Go through the listing below and say how many lines include "seed". Give the number by itself.

▸ Source records:
━━━━━━━━━━━━━━━━

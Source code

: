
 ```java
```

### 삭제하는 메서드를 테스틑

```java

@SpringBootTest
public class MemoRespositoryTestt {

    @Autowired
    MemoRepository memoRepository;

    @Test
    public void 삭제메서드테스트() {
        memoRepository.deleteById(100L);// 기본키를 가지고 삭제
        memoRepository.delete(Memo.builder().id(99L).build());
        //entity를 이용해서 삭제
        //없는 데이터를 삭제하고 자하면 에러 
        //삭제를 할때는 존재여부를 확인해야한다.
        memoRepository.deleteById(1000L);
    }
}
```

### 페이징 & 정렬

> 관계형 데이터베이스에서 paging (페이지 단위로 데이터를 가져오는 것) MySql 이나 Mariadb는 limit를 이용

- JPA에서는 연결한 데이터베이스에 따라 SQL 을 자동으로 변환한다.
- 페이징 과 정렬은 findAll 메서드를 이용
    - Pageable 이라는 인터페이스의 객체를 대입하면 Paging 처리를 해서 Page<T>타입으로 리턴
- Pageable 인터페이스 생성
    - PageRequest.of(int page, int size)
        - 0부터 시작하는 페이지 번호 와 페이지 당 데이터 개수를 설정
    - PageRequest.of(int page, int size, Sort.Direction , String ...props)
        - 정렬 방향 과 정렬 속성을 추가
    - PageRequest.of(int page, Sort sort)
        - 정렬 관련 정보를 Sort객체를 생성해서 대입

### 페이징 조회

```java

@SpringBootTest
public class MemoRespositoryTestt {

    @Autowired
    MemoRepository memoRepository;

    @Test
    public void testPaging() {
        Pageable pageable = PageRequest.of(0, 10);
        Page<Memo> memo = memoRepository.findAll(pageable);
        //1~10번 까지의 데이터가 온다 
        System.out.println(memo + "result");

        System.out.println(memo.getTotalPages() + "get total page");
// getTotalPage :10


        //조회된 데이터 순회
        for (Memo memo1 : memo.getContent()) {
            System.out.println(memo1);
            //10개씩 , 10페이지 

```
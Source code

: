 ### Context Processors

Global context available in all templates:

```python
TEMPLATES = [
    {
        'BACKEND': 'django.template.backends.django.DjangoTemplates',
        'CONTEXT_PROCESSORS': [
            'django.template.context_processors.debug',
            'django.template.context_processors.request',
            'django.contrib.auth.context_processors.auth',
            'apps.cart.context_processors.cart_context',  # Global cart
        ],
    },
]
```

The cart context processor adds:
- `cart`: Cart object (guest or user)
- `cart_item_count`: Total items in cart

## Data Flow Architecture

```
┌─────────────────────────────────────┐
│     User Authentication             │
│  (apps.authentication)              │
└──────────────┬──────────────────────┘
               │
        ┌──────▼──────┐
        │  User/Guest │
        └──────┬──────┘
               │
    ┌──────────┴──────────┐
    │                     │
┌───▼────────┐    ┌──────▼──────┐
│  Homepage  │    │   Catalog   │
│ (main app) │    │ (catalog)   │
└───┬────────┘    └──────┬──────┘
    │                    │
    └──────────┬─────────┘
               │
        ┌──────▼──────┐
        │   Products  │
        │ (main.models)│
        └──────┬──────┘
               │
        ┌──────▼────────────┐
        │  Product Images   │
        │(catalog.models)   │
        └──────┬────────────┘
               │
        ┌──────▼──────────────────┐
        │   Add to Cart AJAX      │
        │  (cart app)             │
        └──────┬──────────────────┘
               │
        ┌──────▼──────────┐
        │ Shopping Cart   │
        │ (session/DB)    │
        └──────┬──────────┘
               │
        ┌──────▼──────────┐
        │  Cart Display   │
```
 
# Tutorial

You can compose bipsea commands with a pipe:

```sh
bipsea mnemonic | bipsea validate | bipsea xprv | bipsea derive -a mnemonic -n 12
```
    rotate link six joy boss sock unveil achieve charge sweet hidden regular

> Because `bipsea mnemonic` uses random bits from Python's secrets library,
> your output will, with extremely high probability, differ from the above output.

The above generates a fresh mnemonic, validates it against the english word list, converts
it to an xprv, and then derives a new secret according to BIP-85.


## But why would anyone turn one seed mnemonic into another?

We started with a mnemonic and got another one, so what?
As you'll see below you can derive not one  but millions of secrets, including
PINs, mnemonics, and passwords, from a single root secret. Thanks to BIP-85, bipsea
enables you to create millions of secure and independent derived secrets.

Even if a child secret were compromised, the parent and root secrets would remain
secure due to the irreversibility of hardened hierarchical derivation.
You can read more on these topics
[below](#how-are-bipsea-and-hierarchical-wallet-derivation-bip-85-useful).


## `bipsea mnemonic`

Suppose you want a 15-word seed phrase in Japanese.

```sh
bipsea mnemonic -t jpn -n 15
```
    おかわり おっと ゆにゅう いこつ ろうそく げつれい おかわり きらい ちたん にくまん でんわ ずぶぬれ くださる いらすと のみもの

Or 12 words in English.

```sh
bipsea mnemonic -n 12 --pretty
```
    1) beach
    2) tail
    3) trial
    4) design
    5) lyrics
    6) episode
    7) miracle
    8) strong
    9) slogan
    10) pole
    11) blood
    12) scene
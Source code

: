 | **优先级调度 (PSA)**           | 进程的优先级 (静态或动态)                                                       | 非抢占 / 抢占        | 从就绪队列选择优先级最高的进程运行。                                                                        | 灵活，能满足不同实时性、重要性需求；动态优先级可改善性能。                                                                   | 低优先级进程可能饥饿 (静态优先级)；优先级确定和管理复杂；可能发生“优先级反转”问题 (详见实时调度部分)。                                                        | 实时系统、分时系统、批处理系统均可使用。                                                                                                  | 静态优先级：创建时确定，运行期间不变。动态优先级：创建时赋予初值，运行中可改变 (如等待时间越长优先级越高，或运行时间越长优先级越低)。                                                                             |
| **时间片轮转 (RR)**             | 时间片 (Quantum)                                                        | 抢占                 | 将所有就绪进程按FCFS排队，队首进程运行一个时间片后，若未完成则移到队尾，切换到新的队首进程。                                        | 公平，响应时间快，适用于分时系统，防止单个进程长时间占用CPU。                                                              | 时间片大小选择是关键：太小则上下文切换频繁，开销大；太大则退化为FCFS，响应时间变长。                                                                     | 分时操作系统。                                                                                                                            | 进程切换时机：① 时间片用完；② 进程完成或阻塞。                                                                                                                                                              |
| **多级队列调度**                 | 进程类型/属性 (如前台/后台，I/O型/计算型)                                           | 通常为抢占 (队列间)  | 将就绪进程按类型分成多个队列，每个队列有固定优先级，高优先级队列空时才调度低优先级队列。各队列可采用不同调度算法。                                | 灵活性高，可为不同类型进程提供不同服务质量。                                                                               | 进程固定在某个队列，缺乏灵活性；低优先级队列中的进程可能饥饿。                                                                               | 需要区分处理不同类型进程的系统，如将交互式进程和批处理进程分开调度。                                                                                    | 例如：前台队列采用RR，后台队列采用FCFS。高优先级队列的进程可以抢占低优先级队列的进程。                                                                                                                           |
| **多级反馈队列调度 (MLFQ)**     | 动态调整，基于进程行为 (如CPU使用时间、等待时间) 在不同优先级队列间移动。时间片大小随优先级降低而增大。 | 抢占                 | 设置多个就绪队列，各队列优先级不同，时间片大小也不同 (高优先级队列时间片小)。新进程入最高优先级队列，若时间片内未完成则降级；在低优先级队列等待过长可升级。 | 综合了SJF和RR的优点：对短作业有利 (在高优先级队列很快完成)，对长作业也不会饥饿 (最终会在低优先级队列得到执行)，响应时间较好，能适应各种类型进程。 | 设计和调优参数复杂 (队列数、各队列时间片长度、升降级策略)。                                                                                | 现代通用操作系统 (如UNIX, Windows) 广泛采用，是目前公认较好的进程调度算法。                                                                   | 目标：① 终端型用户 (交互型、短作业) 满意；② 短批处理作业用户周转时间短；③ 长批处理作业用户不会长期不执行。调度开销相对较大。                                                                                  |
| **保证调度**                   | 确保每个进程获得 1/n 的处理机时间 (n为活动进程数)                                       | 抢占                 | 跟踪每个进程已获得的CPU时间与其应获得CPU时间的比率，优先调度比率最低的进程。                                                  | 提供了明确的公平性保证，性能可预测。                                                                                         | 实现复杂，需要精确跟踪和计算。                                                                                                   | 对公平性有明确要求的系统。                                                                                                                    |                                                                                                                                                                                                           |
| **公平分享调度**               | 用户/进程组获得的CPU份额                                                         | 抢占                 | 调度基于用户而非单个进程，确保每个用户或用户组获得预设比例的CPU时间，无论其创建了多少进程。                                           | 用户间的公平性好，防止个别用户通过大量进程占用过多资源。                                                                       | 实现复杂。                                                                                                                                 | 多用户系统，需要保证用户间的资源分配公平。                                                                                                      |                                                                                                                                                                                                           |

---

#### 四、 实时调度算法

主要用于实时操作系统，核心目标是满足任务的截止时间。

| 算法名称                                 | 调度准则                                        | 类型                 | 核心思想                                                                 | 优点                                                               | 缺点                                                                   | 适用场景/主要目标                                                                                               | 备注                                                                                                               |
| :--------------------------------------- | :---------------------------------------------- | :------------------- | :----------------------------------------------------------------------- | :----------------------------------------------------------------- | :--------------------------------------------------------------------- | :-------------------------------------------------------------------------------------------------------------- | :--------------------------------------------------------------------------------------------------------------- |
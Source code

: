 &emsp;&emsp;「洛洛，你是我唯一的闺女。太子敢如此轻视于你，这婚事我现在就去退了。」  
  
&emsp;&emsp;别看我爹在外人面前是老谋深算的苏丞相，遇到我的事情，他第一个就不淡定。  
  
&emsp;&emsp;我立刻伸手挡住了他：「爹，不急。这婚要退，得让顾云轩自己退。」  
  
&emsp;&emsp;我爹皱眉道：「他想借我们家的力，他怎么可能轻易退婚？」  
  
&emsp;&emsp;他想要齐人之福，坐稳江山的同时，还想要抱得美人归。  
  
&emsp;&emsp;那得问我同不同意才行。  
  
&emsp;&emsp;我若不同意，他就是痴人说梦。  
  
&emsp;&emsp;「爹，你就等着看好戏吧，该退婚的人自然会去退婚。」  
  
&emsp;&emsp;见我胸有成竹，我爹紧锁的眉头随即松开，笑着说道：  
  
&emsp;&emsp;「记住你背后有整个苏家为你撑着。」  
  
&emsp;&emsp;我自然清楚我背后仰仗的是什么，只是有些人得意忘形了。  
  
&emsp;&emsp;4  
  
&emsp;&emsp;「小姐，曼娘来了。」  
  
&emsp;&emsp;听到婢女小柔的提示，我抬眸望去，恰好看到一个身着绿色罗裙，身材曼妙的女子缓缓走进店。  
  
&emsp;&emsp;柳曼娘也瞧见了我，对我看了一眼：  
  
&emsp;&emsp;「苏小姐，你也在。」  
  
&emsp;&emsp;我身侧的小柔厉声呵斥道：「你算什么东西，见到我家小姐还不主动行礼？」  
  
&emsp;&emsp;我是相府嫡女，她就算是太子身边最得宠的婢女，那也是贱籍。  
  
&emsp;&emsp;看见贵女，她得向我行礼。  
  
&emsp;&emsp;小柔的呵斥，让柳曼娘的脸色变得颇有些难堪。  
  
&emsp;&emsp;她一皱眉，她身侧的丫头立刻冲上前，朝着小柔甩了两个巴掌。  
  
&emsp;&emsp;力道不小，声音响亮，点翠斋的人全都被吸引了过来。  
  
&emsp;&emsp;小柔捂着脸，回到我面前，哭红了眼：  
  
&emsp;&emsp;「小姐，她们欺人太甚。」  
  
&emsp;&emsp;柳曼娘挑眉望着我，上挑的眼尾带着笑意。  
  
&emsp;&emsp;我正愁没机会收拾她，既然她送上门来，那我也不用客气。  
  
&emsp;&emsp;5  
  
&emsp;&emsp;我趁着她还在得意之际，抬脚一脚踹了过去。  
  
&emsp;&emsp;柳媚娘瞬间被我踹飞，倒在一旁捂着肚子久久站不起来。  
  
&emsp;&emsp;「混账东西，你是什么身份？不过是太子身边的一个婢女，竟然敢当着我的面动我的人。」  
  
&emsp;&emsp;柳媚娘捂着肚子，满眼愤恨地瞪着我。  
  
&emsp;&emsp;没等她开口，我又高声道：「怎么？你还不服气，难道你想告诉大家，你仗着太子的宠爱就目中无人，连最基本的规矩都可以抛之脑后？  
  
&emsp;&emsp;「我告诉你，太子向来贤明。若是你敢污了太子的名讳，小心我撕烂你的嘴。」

━━━━━━━━━━━━━━━━

▸ Reply to the exercise:
2